§ Material for this exercise
[Start of section]
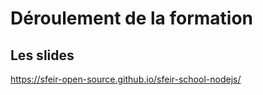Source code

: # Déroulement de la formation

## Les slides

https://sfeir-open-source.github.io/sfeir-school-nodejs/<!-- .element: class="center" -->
[End of section]
[Start of section]
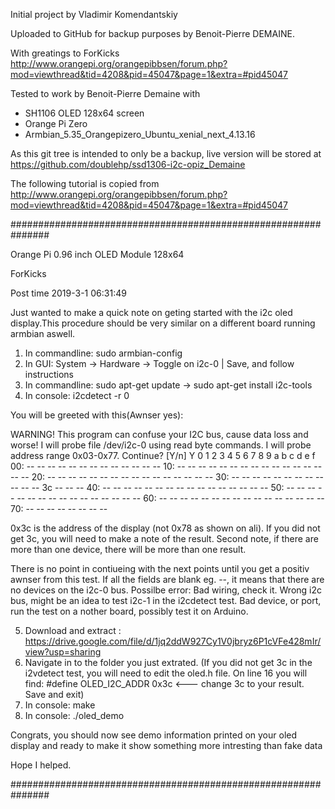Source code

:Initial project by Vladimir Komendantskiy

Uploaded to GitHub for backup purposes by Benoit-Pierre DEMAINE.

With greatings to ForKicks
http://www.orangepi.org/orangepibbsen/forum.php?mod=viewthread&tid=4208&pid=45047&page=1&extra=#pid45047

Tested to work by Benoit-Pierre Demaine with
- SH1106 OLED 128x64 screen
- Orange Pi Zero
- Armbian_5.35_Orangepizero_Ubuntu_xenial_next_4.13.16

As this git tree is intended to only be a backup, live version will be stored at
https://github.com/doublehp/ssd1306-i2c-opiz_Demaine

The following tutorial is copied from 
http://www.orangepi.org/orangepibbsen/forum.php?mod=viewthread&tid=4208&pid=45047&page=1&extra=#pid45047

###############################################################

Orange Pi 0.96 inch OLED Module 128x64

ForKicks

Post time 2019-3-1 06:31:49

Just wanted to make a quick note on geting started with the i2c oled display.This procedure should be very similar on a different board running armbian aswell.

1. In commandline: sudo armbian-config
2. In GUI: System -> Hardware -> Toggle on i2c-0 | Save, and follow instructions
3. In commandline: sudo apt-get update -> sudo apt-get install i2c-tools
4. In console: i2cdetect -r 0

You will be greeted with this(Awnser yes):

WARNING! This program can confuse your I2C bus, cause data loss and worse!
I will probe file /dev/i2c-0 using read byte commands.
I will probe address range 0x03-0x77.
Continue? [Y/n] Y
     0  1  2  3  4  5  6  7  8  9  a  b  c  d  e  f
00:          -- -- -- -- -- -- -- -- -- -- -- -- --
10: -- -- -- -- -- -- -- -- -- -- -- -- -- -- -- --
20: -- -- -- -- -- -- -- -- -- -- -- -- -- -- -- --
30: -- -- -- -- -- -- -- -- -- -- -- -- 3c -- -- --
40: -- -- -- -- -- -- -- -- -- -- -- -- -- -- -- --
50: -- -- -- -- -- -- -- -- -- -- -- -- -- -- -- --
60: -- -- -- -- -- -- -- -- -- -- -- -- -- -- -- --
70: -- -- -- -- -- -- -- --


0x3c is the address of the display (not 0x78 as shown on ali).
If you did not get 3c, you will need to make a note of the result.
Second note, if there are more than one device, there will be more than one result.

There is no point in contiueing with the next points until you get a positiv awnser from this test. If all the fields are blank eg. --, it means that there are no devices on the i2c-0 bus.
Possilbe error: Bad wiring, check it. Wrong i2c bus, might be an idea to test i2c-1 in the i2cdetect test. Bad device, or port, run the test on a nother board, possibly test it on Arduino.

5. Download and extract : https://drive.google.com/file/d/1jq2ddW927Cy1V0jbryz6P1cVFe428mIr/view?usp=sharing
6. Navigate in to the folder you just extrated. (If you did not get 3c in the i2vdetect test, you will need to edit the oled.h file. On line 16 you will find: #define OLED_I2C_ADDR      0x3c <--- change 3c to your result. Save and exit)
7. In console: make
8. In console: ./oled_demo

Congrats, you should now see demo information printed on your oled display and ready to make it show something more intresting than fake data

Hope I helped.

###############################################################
[End of section]
§ Activity
Lines holding the string "your": find them in the listing above and copy each one.

§ Written response
WARNING! This program can confuse your I2C bus, cause data loss and worse!
6. Navigate in to the folder you just extrated. (If you did not get 3c in the i2vdetect test, you will need to edit the oled.h file. On line 16 you will find: #define OLED_I2C_ADDR      0x3c <--- change 3c to your result. Save and exit)
Congrats, you should now see demo information printed on your oled display and ready to make it show something more intresting than fake data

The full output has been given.